---------- Records

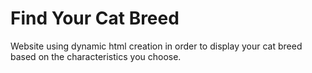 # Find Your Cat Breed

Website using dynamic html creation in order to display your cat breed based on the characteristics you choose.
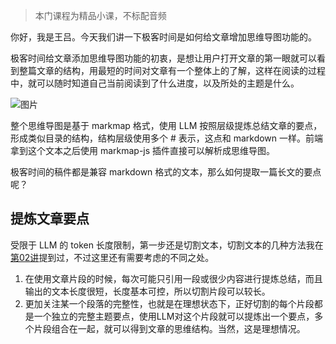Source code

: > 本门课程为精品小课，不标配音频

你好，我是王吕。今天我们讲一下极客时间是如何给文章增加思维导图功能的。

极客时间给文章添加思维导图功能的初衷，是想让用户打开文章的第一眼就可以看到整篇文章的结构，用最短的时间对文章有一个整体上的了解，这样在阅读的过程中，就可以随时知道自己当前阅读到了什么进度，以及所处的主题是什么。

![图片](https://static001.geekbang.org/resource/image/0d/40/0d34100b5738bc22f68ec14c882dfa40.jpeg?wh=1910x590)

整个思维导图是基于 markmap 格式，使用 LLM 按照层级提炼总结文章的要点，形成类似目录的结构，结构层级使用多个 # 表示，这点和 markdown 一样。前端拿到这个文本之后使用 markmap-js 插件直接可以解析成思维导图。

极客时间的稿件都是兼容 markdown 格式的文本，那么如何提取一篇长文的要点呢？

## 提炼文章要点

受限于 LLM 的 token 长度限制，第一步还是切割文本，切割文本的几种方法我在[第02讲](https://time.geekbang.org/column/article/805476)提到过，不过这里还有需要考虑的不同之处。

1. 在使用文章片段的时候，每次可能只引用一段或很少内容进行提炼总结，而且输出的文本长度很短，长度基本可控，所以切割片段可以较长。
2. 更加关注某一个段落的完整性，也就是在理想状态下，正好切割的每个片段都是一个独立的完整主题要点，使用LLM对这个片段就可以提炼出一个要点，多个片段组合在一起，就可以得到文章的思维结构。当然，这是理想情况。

--------------------
---------- Records

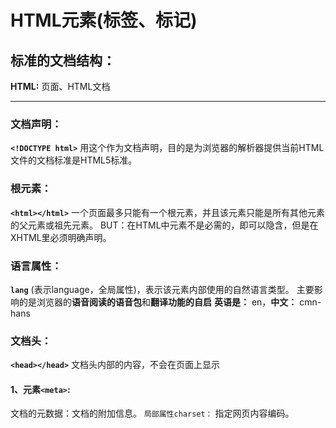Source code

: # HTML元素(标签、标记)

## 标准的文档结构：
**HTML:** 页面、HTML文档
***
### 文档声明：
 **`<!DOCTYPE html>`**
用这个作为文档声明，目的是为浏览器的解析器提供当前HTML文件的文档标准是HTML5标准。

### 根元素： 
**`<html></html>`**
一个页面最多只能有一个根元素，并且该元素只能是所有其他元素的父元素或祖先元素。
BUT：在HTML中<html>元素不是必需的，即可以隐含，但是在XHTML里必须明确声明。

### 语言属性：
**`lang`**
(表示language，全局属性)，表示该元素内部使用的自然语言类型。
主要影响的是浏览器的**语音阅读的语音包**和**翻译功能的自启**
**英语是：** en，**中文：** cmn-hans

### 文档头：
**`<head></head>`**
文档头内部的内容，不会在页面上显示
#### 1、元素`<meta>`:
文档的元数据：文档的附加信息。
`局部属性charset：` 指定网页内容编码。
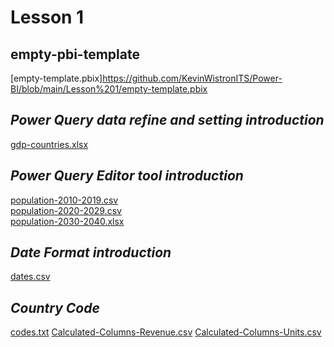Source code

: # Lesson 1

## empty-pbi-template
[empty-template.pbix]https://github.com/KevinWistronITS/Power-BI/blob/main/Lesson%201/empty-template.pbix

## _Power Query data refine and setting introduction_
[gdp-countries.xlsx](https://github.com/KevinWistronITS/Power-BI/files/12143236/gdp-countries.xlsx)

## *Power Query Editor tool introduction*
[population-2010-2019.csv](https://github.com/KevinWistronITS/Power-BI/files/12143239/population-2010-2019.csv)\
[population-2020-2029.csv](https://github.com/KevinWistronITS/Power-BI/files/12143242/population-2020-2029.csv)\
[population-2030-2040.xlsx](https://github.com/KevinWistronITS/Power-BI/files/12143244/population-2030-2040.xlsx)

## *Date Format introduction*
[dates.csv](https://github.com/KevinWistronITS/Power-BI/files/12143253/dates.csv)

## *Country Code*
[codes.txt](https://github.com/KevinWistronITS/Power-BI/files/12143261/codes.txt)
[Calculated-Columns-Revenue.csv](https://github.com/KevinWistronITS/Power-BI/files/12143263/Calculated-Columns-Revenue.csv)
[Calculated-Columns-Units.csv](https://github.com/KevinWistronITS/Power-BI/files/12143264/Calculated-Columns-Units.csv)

--------------------
---------- Records

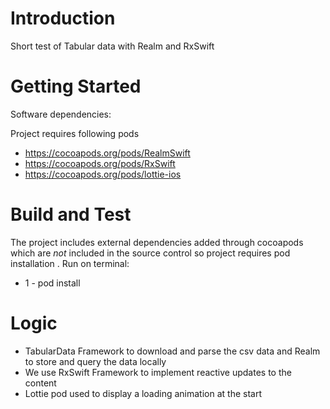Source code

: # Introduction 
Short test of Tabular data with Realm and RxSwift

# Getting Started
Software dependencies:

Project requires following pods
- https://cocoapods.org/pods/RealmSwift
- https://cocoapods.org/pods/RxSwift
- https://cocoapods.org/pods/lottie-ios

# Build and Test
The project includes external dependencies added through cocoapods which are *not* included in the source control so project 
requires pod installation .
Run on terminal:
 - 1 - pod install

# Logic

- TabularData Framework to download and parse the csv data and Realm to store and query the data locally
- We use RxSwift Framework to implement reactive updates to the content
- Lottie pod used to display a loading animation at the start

--------------------

• Instructions for the task: Set the pictures aside and reproduce exactly the lines above, from the line holding "# Find Your Cat Breed" through the line holding "受限于 LLM 的 token", both included, with nothing else.

• Output of the exercise:
 # Find Your Cat Breed

Website using dynamic html creation in order to display your cat breed based on the characteristics you choose.
Source code

: > 本门课程为精品小课，不标配音频

你好，我是王吕。今天我们讲一下极客时间是如何给文章增加思维导图功能的。

极客时间给文章添加思维导图功能的初衷，是想让用户打开文章的第一眼就可以看到整篇文章的结构，用最短的时间对文章有一个整体上的了解，这样在阅读的过程中，就可以随时知道自己当前阅读到了什么进度，以及所处的主题是什么。

![图片](https://static001.geekbang.org/resource/image/0d/40/0d34100b5738bc22f68ec14c882dfa40.jpeg?wh=1910x590)

整个思维导图是基于 markmap 格式，使用 LLM 按照层级提炼总结文章的要点，形成类似目录的结构，结构层级使用多个 # 表示，这点和 markdown 一样。前端拿到这个文本之后使用 markmap-js 插件直接可以解析成思维导图。

极客时间的稿件都是兼容 markdown 格式的文本，那么如何提取一篇长文的要点呢？

## 提炼文章要点

受限于 LLM 的 token 长度限制，第一步还是切割文本，切割文本的几种方法我在[第02讲](https://time.geekbang.org/column/article/805476)提到过，不过这里还有需要考虑的不同之处。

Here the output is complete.